(Stored data entries)
· · · ·

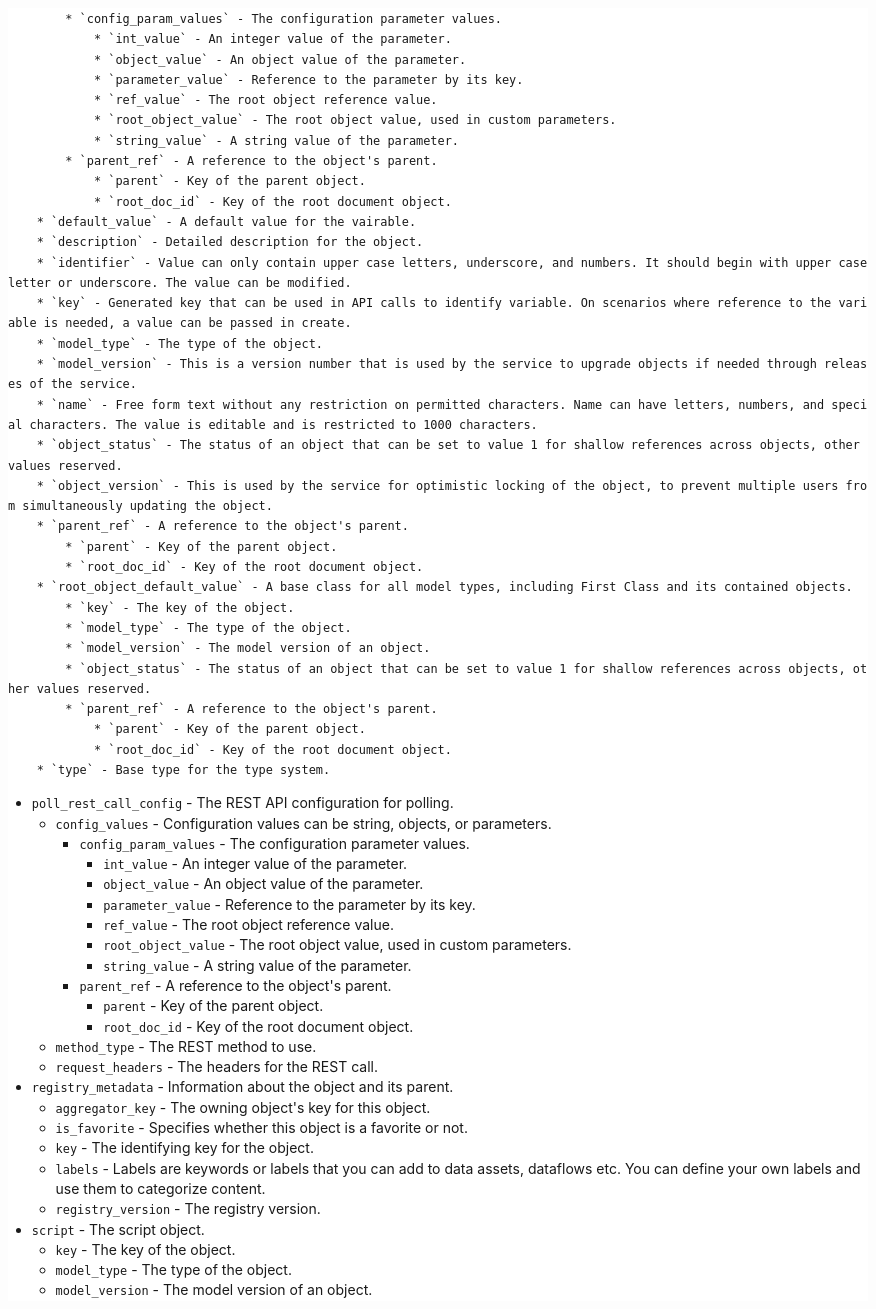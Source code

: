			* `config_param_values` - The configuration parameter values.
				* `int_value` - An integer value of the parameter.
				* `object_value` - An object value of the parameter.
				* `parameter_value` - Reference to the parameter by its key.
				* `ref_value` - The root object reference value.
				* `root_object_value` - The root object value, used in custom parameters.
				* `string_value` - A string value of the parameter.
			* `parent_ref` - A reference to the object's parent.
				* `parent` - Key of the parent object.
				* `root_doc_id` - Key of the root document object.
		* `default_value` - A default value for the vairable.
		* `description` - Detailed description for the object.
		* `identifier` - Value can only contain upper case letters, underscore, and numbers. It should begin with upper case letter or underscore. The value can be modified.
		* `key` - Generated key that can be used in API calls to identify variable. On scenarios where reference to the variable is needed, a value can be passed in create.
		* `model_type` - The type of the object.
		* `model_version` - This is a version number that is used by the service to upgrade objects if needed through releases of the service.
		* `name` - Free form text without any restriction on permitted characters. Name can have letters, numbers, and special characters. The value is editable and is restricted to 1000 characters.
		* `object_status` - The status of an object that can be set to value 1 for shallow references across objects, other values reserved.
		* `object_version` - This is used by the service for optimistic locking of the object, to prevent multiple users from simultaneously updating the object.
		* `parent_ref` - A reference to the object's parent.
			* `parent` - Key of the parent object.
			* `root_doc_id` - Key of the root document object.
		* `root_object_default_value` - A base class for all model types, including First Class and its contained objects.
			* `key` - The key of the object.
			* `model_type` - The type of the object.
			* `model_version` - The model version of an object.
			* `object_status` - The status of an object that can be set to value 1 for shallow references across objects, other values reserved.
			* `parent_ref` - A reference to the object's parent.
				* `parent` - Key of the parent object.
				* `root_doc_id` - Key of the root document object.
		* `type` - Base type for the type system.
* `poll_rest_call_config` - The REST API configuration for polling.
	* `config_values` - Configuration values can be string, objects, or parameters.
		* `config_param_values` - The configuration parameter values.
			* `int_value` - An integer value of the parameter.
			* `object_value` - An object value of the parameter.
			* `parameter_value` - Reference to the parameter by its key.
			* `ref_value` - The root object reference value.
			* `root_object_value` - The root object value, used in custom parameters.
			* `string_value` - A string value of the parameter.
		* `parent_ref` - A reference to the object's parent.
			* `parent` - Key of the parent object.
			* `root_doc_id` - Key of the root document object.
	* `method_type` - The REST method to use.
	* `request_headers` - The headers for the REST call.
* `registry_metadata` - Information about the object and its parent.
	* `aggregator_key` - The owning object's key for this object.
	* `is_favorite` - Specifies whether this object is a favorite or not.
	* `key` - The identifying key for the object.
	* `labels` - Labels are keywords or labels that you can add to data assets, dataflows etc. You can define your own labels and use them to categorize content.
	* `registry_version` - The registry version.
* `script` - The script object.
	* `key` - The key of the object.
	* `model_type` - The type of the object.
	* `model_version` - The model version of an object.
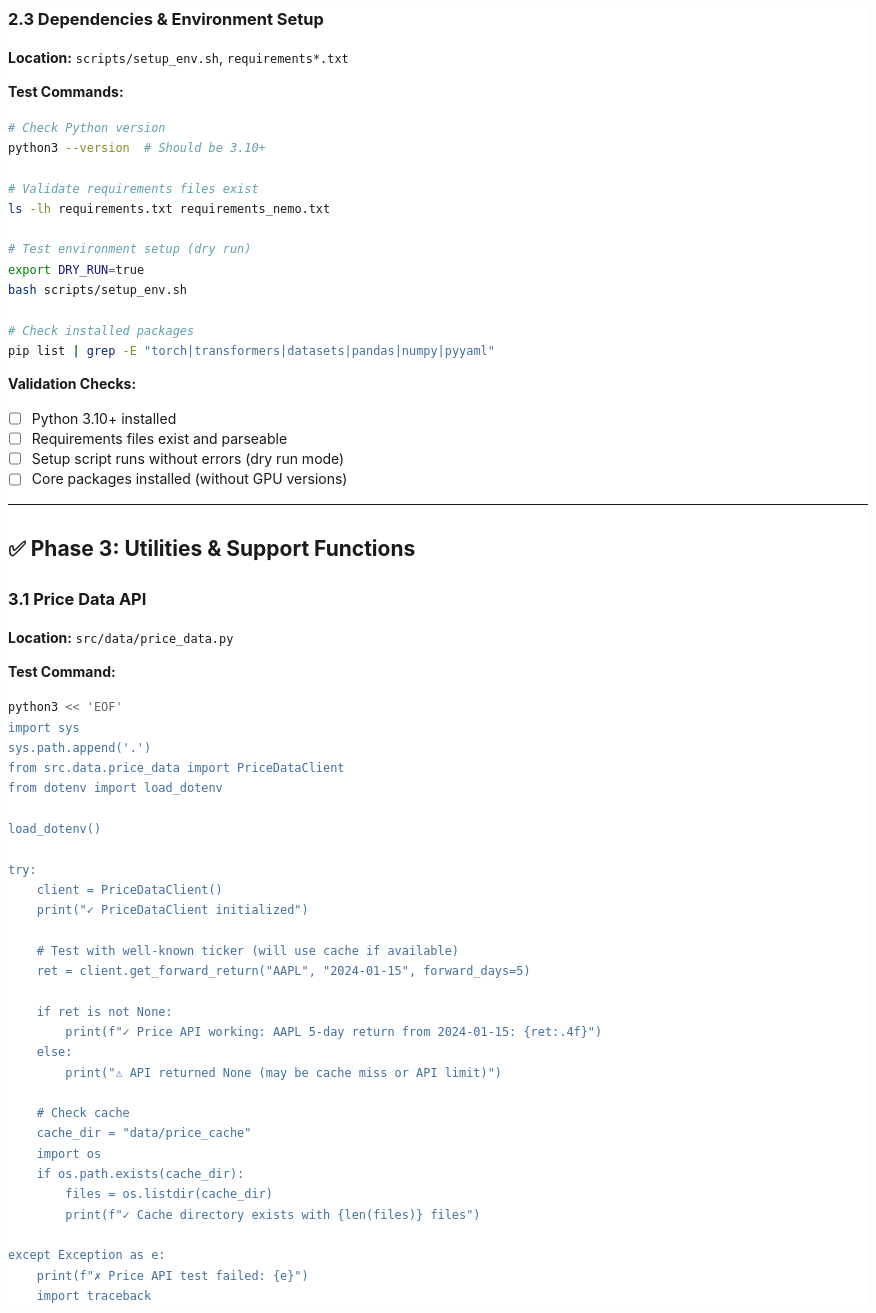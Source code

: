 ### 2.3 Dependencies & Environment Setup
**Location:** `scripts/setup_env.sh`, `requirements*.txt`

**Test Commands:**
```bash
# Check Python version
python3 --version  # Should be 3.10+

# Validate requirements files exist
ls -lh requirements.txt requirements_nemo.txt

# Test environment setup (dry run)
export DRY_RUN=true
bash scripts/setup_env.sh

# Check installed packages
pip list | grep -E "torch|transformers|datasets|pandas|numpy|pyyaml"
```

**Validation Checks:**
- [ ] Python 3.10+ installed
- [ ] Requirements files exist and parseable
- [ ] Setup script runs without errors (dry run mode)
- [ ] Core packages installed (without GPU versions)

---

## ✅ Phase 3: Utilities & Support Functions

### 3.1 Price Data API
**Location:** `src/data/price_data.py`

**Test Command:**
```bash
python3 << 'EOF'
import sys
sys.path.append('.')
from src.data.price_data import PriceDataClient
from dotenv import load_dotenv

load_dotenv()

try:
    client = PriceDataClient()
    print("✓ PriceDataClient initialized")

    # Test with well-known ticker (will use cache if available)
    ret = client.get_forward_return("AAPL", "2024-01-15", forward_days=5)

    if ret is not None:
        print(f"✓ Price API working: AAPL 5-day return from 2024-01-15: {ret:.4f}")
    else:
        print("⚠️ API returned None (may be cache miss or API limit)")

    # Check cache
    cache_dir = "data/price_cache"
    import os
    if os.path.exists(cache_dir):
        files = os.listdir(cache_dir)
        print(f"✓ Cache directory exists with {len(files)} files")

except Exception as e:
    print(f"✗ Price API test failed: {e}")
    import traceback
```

· · · ·

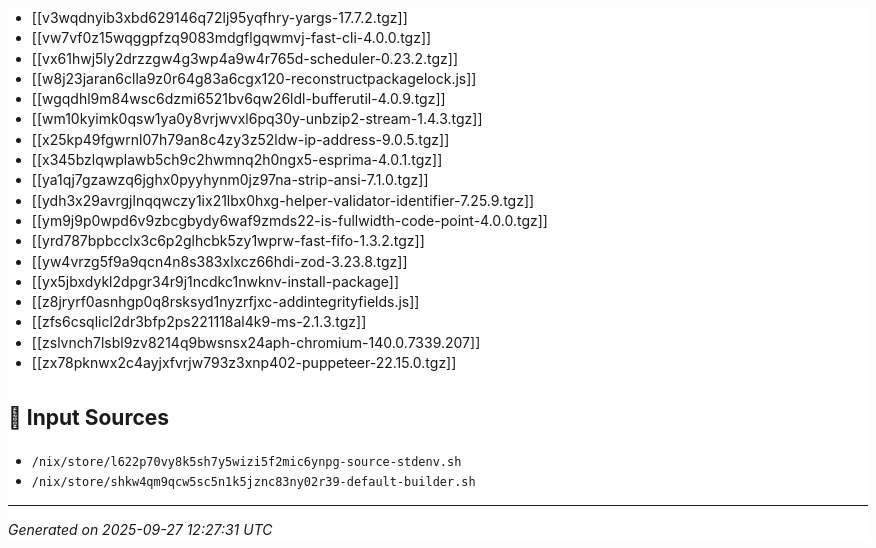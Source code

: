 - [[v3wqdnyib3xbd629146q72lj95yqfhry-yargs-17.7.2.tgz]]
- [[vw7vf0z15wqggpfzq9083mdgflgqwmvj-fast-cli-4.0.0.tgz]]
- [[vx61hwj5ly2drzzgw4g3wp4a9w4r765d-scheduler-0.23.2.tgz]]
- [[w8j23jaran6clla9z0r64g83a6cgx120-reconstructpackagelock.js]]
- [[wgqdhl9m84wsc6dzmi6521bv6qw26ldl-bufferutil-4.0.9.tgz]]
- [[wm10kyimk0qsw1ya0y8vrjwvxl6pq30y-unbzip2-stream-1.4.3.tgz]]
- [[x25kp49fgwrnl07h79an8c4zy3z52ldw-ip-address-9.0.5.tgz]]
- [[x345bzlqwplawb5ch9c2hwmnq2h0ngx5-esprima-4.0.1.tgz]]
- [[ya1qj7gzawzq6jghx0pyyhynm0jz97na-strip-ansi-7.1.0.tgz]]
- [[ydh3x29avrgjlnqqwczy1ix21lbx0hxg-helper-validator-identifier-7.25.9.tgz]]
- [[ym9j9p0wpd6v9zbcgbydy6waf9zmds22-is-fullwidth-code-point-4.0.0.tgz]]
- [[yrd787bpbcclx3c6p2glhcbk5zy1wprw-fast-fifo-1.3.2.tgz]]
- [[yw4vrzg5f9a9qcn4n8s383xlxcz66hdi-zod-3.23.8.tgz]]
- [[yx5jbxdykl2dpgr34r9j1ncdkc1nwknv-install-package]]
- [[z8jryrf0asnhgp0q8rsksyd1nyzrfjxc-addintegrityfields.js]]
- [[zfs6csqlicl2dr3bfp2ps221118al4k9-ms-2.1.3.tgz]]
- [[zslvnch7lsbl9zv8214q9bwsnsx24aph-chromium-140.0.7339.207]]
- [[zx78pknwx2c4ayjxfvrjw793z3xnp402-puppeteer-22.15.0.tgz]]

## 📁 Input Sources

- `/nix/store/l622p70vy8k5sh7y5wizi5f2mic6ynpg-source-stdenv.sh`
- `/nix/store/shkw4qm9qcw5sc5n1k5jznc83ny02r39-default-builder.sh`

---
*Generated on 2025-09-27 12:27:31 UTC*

· · · ·

→ Description of the task
In the records above, locate every line with the string "integer" and copy it.

→ Answer to this problem
				* `int_value` - An integer value of the parameter.
			* `int_value` - An integer value of the parameter.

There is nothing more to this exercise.